Des professionnels du handicap qui orientent les familles vers des structures privées. C’est une réalité en Loire-Atlantique. Car le département manque notamment d’infrastructures, comme des IME (Institut médico-éducatif). En 2025, plus de 400 jeunes y attendaient une place. C’est un chiffre important, regrettait Florian Graveleau dans nos pages en octobre 2025. Il est responsable de la Maison départementale des personnes en situation de handicap (MDPH) de Loire-Atlantique. Le vieillissement fait que moins de places se libèrent chez les adultes. Aujourd’hui 190 jeunes de plus de 20 ans sont maintenus en IME.

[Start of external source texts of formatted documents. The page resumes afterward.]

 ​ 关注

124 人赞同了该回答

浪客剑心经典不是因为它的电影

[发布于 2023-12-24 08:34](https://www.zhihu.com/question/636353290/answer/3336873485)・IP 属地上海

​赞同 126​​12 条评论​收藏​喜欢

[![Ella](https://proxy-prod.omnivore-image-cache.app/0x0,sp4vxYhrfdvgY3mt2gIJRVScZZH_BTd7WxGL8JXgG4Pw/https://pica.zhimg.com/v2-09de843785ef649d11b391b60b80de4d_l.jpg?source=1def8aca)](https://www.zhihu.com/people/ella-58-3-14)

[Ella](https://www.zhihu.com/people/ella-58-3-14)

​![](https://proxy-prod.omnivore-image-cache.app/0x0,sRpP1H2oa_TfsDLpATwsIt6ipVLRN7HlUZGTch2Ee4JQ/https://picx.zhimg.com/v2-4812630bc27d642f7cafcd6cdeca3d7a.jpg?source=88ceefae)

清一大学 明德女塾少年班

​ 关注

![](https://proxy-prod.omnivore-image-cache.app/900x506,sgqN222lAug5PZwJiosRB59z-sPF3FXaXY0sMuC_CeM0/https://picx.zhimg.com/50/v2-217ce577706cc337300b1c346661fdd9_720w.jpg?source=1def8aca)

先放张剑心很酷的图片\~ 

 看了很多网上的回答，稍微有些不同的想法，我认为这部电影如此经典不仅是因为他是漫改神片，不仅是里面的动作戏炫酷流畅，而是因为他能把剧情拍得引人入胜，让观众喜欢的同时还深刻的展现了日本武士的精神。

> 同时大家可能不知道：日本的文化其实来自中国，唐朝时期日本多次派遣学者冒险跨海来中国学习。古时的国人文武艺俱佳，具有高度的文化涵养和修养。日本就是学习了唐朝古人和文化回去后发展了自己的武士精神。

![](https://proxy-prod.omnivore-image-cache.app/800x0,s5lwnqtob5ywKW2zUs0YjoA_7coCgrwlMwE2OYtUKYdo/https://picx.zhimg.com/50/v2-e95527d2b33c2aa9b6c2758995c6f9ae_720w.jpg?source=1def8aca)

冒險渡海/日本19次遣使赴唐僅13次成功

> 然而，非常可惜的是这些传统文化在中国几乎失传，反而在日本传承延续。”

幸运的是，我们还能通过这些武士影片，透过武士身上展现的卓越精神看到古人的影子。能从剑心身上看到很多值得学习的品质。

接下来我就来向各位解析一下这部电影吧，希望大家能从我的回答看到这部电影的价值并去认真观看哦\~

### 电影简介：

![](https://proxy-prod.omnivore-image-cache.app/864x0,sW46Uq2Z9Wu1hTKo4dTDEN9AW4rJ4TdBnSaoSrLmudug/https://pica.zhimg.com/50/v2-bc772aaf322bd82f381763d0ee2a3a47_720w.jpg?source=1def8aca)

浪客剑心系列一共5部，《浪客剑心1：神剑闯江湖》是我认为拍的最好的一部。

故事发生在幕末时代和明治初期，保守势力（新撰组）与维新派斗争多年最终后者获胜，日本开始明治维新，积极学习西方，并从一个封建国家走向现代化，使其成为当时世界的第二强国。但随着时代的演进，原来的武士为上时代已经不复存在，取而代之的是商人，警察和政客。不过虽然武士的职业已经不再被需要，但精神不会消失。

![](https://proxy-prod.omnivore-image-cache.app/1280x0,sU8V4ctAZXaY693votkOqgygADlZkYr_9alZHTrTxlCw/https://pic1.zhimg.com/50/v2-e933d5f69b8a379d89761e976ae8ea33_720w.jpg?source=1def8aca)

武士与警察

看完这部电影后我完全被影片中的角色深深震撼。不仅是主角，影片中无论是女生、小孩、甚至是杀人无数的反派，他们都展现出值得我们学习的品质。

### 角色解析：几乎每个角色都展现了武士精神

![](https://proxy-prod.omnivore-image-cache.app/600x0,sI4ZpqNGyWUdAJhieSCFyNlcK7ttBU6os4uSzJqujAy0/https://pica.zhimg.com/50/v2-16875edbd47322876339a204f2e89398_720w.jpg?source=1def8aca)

Des familles qui lâchent l’affaire
Les parents qui attendent une place se retrouvent donc sans suivis de soins ni d’activité pour leur enfant handicapé. C’est sur cette faille que s’est placée Cap Family, une entreprise présente sur une vingtaine de départements en France, dont la Loire-Atlantique depuis 2024. Elle propose spécifiquement de mettre des familles en relation avec des professionnels formés aux handicaps neurodéveloppementaux et aux différents troubles autistiques. On retire un poids aux parents , explique Christophe Daufouy, le responsable de l’antenne 44 de Cap Family. Beaucoup de familles lâchent l’affaire sur ces tâches. Imaginez : ils doivent déjà gérer le quotidien et il faudrait qu’en plus, ils aient les compétences et le temps pour recruter des professionnels ? C’est un vrai combat et ça peut durer des années.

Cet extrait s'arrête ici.